- Born: Hidalgo, Mexico
- Education: Texas A&M University
- Occupations: Civil rights leader, Executive Director
- Employer: United We Dream

= Greisa Martínez Rosas =

Mexican American Civil Rights leader based in US

Greisa Martínez Rosas is a Mexican American civil rights leader based in the United States. She is Executive Director of the advocacy organization, United We Dream.
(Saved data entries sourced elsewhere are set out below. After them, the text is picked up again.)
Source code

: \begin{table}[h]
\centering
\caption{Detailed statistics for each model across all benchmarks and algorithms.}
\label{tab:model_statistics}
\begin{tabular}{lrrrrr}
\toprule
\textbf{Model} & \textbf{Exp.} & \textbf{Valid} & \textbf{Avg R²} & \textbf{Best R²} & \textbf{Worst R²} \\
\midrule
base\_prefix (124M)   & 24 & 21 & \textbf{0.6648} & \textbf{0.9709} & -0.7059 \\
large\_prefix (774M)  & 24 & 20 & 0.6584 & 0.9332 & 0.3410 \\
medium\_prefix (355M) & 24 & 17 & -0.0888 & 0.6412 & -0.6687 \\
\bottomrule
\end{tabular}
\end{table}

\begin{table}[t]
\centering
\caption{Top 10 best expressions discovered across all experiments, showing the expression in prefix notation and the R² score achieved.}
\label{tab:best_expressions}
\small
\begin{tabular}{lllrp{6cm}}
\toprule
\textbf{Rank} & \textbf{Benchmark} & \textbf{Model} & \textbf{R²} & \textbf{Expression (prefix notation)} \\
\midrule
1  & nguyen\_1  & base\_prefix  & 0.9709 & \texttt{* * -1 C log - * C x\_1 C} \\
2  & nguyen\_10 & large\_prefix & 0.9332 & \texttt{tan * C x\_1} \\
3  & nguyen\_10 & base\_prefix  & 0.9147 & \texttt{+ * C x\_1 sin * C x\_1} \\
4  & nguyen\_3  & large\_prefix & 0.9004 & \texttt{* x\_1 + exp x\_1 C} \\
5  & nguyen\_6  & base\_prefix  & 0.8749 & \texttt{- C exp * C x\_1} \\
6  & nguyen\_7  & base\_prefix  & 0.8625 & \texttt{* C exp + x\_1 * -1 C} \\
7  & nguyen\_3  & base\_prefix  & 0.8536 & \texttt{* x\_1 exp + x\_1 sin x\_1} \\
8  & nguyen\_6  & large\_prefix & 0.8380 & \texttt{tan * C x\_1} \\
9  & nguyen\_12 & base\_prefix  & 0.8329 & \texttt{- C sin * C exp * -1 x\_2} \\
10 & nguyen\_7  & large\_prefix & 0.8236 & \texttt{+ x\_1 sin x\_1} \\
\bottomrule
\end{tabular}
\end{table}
== Early life and education ==
Martínez Rosas was born in Hidalgo, Mexico to Elia Rosas and Luis Martínez. She has 3 younger sisters. At the age of 8, her family immigrated to the United States and she was subsequently raised in Dallas, Texas. Her father was deported after being found driving without a license. While in high school, Martínez Rosas led student activism efforts such as walkouts to demand justice for undocumented immigrants in the United States. She attended Texas A&M University and, as a freshman, founded the first undocumented student group on campus.

== Activism ==
Martínez Rosas is an immigrant rights and community activist. She led grassroots efforts and worked for the National Leadership Committee for the Council for Minority Student Affairs as a civic engagement field manager. In 2012, she joined United We Dream (UWD), an immigrant advocacy organization. She later became the deputy executive director of UWD before becoming executive director in August 2020. Martínez Rosas advocates for Deferred Action for Childhood Arrivals (DACA) and opposes the immigration policy of Donald Trump.

== Personal life ==
Martínez Rosas is queer. She is a DACA recipient and possesses a work permit. In 2018, her mother died of non-Hodgkin lymphoma.

== Awards and honors ==
In 2020, Martínez Rosas and activist Cristina Jiménez Moreta received Dignity, Community and Power Awards from the Make the Road New York. In 2026, she received the Torchbearer "Carrying Change" Awards' Illuminator Award.